[Records excerpted from a collection]
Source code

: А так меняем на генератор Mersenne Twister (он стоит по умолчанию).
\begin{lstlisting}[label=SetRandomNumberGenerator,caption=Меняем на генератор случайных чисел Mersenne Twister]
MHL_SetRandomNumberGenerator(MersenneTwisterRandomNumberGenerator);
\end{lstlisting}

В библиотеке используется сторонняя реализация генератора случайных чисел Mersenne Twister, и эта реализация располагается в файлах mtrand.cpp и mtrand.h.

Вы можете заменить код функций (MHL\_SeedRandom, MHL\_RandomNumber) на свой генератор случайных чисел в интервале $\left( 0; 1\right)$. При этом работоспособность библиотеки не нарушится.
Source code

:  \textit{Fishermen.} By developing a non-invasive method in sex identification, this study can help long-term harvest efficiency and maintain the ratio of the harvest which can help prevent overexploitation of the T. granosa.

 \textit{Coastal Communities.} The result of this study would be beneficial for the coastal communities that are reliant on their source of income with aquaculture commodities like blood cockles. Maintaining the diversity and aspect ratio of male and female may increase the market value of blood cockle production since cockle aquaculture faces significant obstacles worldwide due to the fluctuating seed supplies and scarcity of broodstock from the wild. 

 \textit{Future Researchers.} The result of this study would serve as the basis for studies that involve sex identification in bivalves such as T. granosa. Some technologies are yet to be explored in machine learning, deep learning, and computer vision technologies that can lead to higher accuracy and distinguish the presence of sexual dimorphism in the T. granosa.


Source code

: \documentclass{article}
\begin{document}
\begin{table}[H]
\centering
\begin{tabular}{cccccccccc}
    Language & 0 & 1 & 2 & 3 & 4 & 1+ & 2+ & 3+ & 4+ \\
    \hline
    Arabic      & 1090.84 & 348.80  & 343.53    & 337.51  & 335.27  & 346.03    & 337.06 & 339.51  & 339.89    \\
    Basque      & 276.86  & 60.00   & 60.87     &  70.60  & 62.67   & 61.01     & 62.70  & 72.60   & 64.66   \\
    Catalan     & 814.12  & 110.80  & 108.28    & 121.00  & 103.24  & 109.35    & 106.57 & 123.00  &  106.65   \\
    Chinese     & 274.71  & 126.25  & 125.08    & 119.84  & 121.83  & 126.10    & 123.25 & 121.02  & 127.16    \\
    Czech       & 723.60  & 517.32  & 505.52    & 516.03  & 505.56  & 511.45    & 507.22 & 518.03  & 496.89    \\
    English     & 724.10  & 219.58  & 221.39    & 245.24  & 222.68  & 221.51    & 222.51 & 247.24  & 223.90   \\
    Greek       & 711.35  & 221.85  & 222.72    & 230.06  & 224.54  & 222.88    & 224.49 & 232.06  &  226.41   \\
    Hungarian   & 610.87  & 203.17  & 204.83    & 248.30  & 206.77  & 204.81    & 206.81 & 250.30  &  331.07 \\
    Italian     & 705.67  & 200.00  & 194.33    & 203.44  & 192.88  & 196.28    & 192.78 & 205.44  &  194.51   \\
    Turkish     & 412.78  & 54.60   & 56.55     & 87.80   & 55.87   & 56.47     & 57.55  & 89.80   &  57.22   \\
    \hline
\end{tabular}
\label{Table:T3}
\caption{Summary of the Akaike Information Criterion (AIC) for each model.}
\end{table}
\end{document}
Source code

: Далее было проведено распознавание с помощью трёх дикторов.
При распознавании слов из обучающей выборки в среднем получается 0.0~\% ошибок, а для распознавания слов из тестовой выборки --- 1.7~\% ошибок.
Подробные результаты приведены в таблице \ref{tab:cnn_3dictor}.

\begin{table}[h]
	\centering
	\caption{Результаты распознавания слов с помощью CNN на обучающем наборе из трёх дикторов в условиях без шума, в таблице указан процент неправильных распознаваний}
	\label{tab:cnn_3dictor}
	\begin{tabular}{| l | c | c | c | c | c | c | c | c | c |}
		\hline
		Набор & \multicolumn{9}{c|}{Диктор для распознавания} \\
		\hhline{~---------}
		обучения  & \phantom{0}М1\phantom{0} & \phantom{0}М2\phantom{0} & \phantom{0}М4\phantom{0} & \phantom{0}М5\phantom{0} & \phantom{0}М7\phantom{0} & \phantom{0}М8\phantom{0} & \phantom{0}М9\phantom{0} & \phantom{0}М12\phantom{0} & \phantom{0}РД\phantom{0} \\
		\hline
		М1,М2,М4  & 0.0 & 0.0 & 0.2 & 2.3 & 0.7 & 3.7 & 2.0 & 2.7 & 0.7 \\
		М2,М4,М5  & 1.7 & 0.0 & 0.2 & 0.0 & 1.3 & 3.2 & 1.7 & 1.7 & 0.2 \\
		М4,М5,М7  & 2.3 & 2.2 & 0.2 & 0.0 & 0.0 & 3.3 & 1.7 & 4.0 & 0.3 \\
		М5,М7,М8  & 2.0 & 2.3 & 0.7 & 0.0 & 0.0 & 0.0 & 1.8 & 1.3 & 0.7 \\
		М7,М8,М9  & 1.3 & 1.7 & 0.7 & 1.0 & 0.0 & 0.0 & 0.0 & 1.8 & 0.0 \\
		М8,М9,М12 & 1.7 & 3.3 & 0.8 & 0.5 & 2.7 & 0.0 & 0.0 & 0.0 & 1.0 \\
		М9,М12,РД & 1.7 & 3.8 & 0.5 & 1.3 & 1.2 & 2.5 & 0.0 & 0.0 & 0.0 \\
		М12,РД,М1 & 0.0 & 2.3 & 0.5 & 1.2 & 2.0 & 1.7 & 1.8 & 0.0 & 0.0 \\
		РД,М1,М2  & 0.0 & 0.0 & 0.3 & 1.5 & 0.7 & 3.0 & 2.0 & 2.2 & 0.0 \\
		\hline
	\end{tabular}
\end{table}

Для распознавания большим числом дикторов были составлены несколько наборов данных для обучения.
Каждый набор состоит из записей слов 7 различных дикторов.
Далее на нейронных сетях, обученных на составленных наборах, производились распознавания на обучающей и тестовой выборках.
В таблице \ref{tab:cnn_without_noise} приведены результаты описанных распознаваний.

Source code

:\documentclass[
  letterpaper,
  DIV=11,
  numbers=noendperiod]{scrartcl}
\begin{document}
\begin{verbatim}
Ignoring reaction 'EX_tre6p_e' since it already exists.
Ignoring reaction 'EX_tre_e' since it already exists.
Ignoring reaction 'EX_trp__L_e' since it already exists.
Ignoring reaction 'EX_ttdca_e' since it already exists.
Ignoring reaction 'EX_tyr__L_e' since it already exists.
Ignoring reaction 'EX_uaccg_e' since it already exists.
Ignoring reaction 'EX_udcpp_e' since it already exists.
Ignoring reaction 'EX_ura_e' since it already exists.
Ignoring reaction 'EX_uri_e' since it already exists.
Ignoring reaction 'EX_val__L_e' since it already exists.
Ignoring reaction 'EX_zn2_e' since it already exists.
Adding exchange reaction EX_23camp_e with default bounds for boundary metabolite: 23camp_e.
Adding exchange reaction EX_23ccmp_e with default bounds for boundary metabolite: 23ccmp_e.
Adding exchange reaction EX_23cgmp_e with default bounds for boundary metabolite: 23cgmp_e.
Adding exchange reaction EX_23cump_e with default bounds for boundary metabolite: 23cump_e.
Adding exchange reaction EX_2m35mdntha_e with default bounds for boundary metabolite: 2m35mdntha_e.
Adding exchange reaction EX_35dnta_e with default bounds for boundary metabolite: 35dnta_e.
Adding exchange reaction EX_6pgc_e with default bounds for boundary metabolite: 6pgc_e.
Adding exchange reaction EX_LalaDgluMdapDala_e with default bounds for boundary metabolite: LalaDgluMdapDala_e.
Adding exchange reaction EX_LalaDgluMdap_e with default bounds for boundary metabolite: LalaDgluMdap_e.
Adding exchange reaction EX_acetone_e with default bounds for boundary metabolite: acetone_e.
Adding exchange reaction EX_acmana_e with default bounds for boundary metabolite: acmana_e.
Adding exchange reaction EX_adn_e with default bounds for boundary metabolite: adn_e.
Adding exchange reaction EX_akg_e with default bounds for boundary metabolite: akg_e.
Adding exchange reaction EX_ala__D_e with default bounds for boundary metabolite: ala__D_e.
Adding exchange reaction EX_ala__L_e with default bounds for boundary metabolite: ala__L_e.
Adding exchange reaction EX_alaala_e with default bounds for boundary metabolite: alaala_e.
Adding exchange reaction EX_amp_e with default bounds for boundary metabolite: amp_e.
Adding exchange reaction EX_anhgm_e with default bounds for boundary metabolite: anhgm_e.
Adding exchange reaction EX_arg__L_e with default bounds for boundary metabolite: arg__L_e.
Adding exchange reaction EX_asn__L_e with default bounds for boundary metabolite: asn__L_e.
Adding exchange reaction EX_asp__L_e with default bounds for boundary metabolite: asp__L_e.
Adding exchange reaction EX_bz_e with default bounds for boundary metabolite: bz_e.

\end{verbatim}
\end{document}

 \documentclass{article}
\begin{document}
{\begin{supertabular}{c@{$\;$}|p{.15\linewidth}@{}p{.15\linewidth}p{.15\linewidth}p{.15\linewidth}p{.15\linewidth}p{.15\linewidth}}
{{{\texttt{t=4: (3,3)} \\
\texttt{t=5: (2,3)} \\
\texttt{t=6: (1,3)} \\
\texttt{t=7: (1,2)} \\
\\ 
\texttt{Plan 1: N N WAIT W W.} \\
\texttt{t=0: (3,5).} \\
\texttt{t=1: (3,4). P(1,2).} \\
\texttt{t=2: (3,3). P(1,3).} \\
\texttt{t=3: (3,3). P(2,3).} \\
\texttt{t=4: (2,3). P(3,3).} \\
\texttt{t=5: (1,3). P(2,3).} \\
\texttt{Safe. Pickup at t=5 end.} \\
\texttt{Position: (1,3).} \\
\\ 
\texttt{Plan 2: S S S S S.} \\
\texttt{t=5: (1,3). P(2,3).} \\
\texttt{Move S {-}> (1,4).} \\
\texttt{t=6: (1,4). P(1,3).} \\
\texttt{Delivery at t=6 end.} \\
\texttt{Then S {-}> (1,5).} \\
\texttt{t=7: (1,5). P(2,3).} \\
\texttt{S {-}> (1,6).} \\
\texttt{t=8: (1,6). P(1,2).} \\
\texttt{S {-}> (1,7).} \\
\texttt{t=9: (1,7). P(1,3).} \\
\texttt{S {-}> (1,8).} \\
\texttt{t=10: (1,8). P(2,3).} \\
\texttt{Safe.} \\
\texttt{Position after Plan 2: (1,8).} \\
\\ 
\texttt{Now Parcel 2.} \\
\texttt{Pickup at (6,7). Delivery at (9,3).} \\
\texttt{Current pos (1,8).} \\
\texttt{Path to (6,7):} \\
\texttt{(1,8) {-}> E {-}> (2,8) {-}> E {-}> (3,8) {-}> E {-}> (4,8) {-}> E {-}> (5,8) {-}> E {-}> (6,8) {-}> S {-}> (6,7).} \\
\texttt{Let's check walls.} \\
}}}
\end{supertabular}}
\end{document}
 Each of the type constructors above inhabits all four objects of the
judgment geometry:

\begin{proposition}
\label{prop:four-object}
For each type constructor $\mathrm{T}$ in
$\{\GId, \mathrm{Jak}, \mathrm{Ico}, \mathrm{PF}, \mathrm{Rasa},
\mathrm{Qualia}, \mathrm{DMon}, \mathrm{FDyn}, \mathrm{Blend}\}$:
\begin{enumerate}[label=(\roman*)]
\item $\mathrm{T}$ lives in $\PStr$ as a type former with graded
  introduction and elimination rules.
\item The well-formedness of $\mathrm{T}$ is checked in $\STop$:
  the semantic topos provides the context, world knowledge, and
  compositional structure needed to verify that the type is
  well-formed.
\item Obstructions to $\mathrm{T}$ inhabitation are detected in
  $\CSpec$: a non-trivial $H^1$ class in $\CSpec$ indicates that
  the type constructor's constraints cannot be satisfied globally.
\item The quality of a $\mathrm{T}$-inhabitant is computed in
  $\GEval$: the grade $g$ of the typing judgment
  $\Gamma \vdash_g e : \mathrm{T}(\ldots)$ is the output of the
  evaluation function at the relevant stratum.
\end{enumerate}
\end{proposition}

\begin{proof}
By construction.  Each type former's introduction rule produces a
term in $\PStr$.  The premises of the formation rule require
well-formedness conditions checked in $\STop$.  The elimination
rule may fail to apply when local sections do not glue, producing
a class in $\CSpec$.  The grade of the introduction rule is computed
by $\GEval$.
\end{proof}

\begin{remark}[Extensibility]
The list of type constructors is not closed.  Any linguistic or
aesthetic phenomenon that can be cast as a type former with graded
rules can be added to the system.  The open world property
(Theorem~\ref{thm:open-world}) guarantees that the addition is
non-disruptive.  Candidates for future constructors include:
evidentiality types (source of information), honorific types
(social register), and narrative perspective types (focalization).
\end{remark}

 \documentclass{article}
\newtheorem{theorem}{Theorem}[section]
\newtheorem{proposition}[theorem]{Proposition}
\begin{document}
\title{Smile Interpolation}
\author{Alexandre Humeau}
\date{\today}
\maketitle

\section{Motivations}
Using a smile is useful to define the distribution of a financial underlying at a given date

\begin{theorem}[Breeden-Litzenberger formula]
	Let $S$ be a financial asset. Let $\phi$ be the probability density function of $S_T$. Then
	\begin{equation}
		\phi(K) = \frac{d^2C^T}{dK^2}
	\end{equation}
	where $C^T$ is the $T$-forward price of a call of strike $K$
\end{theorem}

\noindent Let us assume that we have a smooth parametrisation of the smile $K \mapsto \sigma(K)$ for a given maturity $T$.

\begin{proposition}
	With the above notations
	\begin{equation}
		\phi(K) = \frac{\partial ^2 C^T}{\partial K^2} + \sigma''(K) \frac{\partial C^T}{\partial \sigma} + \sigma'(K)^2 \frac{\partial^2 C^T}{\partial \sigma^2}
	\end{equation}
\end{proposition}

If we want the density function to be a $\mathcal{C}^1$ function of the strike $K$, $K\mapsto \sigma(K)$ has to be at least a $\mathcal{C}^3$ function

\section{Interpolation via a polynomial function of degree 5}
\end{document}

#### TASK TO COMPLETE
The lines above from the one with "М9,М12,РД & 1.7" through the one with "Adding exchange reaction EX_acmana_e" are to be duplicated exactly, ends included, with nothing added.

#### EXPECTED ANSWER
		М9,М12,РД & 1.7 & 3.8 & 0.5 & 1.3 & 1.2 & 2.5 & 0.0 & 0.0 & 0.0 \\
		М12,РД,М1 & 0.0 & 2.3 & 0.5 & 1.2 & 2.0 & 1.7 & 1.8 & 0.0 & 0.0 \\
		РД,М1,М2  & 0.0 & 0.0 & 0.3 & 1.5 & 0.7 & 3.0 & 2.0 & 2.2 & 0.0 \\
		\hline
	\end{tabular}
\end{table}

Для распознавания большим числом дикторов были составлены несколько наборов данных для обучения.
Каждый набор состоит из записей слов 7 различных дикторов.
Далее на нейронных сетях, обученных на составленных наборах, производились распознавания на обучающей и тестовой выборках.
В таблице \ref{tab:cnn_without_noise} приведены результаты описанных распознаваний.

Source code

:\documentclass[
  letterpaper,
  DIV=11,
  numbers=noendperiod]{scrartcl}
\begin{document}
\begin{verbatim}
Ignoring reaction 'EX_tre6p_e' since it already exists.
Ignoring reaction 'EX_tre_e' since it already exists.
Ignoring reaction 'EX_trp__L_e' since it already exists.
Ignoring reaction 'EX_ttdca_e' since it already exists.
Ignoring reaction 'EX_tyr__L_e' since it already exists.
Ignoring reaction 'EX_uaccg_e' since it already exists.
Ignoring reaction 'EX_udcpp_e' since it already exists.
Ignoring reaction 'EX_ura_e' since it already exists.
Ignoring reaction 'EX_uri_e' since it already exists.
Ignoring reaction 'EX_val__L_e' since it already exists.
Ignoring reaction 'EX_zn2_e' since it already exists.
Adding exchange reaction EX_23camp_e with default bounds for boundary metabolite: 23camp_e.
Adding exchange reaction EX_23ccmp_e with default bounds for boundary metabolite: 23ccmp_e.
Adding exchange reaction EX_23cgmp_e with default bounds for boundary metabolite: 23cgmp_e.
Adding exchange reaction EX_23cump_e with default bounds for boundary metabolite: 23cump_e.
Adding exchange reaction EX_2m35mdntha_e with default bounds for boundary metabolite: 2m35mdntha_e.
Adding exchange reaction EX_35dnta_e with default bounds for boundary metabolite: 35dnta_e.
Adding exchange reaction EX_6pgc_e with default bounds for boundary metabolite: 6pgc_e.
Adding exchange reaction EX_LalaDgluMdapDala_e with default bounds for boundary metabolite: LalaDgluMdapDala_e.
Adding exchange reaction EX_LalaDgluMdap_e with default bounds for boundary metabolite: LalaDgluMdap_e.
Adding exchange reaction EX_acetone_e with default bounds for boundary metabolite: acetone_e.
Adding exchange reaction EX_acmana_e with default bounds for boundary metabolite: acmana_e.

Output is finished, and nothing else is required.